Ted: 1951 年 7 月 22 日(日)晴れ

 もう一週間になる。何もしていない。煩悶、憂愁。無駄だ。流れは速過ぎる。
 こいつが難局の根源かも知れない。目の酷使を続けても、進んでいない。あとにも多くのことがつかえている。

 昼寝が出来るとは、そして、それを要求するとは、変ったことだ。しびれを感じ、一切を反省させられ、争い、起き上がろうとしているうちに、いつか自我のない状態に入っていた。ちょうど五十分。そのあとは、病床から立ち上がった病人であるかのような気持と、全快したような気持との混合したものを経験した。白い光を見つめる。心の中までが白くなったようだ。そうして机に向っているうちにも、流れの浪費を行なっただけだった。
 停滞した感情のはけ口を求めて、ためらいをいくらか交えた放棄作業のあと、Tender を呼んでみた
(注 1)。Octo はシャツのボタンをとめながら出て来た。手の垢をこすりながら話した。
 空虚だ。整うのを待っている。スタートの方法が昨年とは相当変ってしまった。これでよいのかどうかは結果が示してくれる。しかし、それを待っていられない。
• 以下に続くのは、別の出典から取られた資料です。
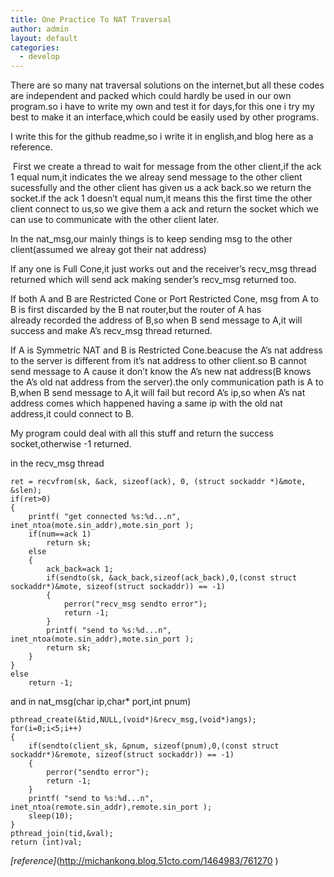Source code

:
 ```yaml
---
title: One Practice To NAT Traversal
author: admin
layout: default
categories:
  - develop
---
```



There are so many nat traversal solutions on the internet,but all these codes are independent and packed which could hardly be used in our own program.so i have to write my own and test it for days,for this one i try my best to make it an interface,which could be easily used by other programs.

I write this for the github readme,so i write it in english,and blog here as a reference.

 First we create a thread to wait for message from the other client,if the ack 1 equal num,it indicates the we alreay send message to the other client sucessfully and the other client has given us a ack back.so we return the socket.if the ack 1 doesn’t equal num,it means this the first time the other client connect to us,so we give them a ack and return the socket which we can use to communicate with the other client later.

In the nat_msg,our mainly things is to keep sending msg to the other client(assumed we alreay got their nat address)

If any one is Full Cone,it just works out and the receiver’s recv\_msg thread returned which will send ack making sender’s recv\_msg returned too.

If both A and B are Restricted Cone or Port Restricted Cone, msg from A to B is first discarded by the B nat router,but the router of A has already recorded the address of B,so when B send message to A,it will success and make A’s recv_msg thread returned.

If A is Symmetric NAT and B is Restricted Cone.beacuse the A’s nat address to the server is different from it’s nat address to other client.so B cannot send message to A cause it don’t know the A’s new nat address(B knows the A’s old nat address from the server).the only communication path is A to B,when B send message to A,it will fail but record A’s ip,so when A’s nat address comes which happened having a same ip with the old nat address,it could connect to B.

My program could deal with all this stuff and return the success socket,otherwise -1 returned.

in the recv_msg thread

    ret = recvfrom(sk, &ack, sizeof(ack), 0, (struct sockaddr *)&mote, &slen);
    if(ret>0)
    {
    	printf( "get connected %s:%d...n", inet_ntoa(mote.sin_addr),mote.sin_port );
    	if(num==ack 1)
    		return sk;
    	else
    	{
    		ack_back=ack 1;
    		if(sendto(sk, &ack_back,sizeof(ack_back),0,(const struct sockaddr*)&mote, sizeof(struct sockaddr)) == -1)
    		{
    			perror("recv_msg sendto error");
    			return -1;
    		}
			printf( "send to %s:%d...n", inet_ntoa(mote.sin_addr),mote.sin_port );
			return sk;
    	}
    }
    else
    	return -1;

and in nat_msg(char ip,char* port,int pnum)

    pthread_create(&tid,NULL,(void*)&recv_msg,(void*)angs);
    for(i=0;i<5;i++)	
	{
		if(sendto(client_sk, &pnum, sizeof(pnum),0,(const struct sockaddr*)&remote, sizeof(struct sockaddr)) == -1)
    	{
    		perror("sendto error");
    		return -1;
    	}
    	printf( "send to %s:%d...n", inet_ntoa(remote.sin_addr),remote.sin_port );
    	sleep(10);
    }
    pthread_join(tid,&val);
    return (int)val;

	
*[reference]*(http://michankong.blog.51cto.com/1464983/761270 )
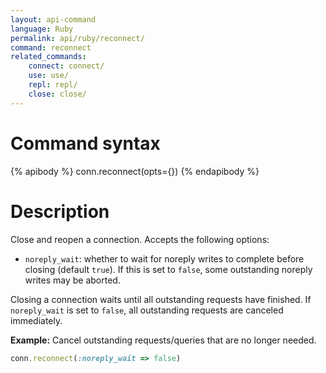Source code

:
 ```yaml
---
layout: api-command
language: Ruby
permalink: api/ruby/reconnect/
command: reconnect
related_commands:
    connect: connect/
    use: use/
    repl: repl/
    close: close/
---
```


# Command syntax #

{% apibody %}
conn.reconnect(opts={})
{% endapibody %}

# Description #

Close and reopen a connection.  Accepts the following options:

- `noreply_wait`: whether to wait for noreply writes to complete
  before closing (default `true`).  If this is set to `false`, some
  outstanding noreply writes may be aborted.

Closing a connection waits until all outstanding requests have
finished.  If `noreply_wait` is set to `false`, all outstanding
requests are canceled immediately.

__Example:__ Cancel outstanding requests/queries that are no longer needed.

```rb
conn.reconnect(:noreply_wait => false)
```
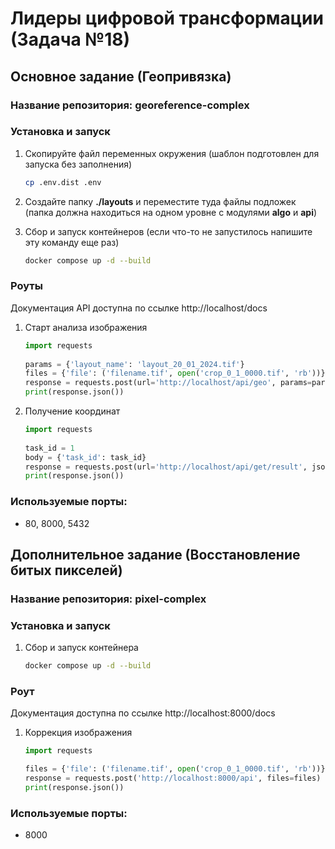 # Лидеры цифровой трансформации (Задача №18) 

## Основное задание (Геопривязка)

### Название репозитория: **georeference-complex**
  
### Установка и запуск  
  
1. Скопируйте файл переменных окружения (шаблон подготовлен для запуска без заполнения)  
    ```bash  
    cp .env.dist .env  
    ```  
2. Создайте папку **./layouts** и переместите туда файлы подложек (папка должна находиться на одном уровне с модулями **algo** и **api**)  
  
3. Сбор и запуск контейнеров (если что-то не запустилось напишите эту команду еще раз)
    ```bash  
    docker compose up -d --build  
    ```  
### Роуты  
  
Документация API доступна по ссылке http://localhost/docs  
  
1. Старт анализа изображения
    ```python  
    import requests  
  
    params = {'layout_name': 'layout_20_01_2024.tif'}
	files = {'file': ('filename.tif', open('crop_0_1_0000.tif', 'rb'))}
	response = requests.post(url='http://localhost/api/geo', params=params, files=files)
	print(response.json())    
    ```  
2. Получение координат  
    ```python  
    import requests  
  
    task_id = 1
    body = {'task_id': task_id}
    response = requests.post(url='http://localhost/api/get/result', json=body)
    print(response.json())  
    ```  
### Используемые порты:  
- 80, 8000, 5432

## Дополнительное задание (Восстановление битых пикселей)

### Название репозитория: **pixel-complex**
  
### Установка и запуск  
  
1. Сбор и запуск контейнера  
    ```bash  
    docker compose up -d --build  
    ```  
### Роут 
  
Документация доступна по ссылке http://localhost:8000/docs  
  
1. Коррекция изображения  
    ```python  
    import requests
    
    files = {'file': ('filename.tif', open('crop_0_1_0000.tif', 'rb'))}
    response = requests.post('http://localhost:8000/api', files=files)
	print(response.json())  
    ```

### Используемые порты:
- 8000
 天徳院で盆踊りがある。複雑で浅いなんとかぶしと、短調で深いセミの声。求めるものと途中に転がっているものと。渦と清流と。——何かがある。何だ? アンターレスほどの大きさにした目を見はっても、至上のものはひと目では分らないだろう。だからこそ集注しなければならないのだ、少しでも。
 昨年の日記を出してみる。その頃の自分が小さく思われる。きょうは昨日の次に暑くて、Tom と Mangetsu の家へ行ったと書いてある。八月五日のはどうだい。「八時に登校。校長先生の訓話の後、校内水泳大会があった。"第三コース、清水君、日本。第四コース、ブロウナー君、アメリカ"」?
(注 2) 七月二十四日の叙景に「大日輪は山のかげにかくれた」とある。『少年クラブ』の連載小説「緑の金字塔」などを読んでいた影響だろう。
引用時の注
  1. Tender とは友人のニックネームだろうが、誰のことか忘れてしまった。「呼んでみた」とは、家の前で、「○○ 君!」と叫んで呼び出そうとしたことを意味する。
  2. 校内水泳大会について書いた後に続いて、断りもなく、日米対抗水泳大会中のアナウンスらしいものを書いているのは妙かつユーモラスだが、ここに疑問符を書いたのは、ユーモアが一年後には解せなかったということか。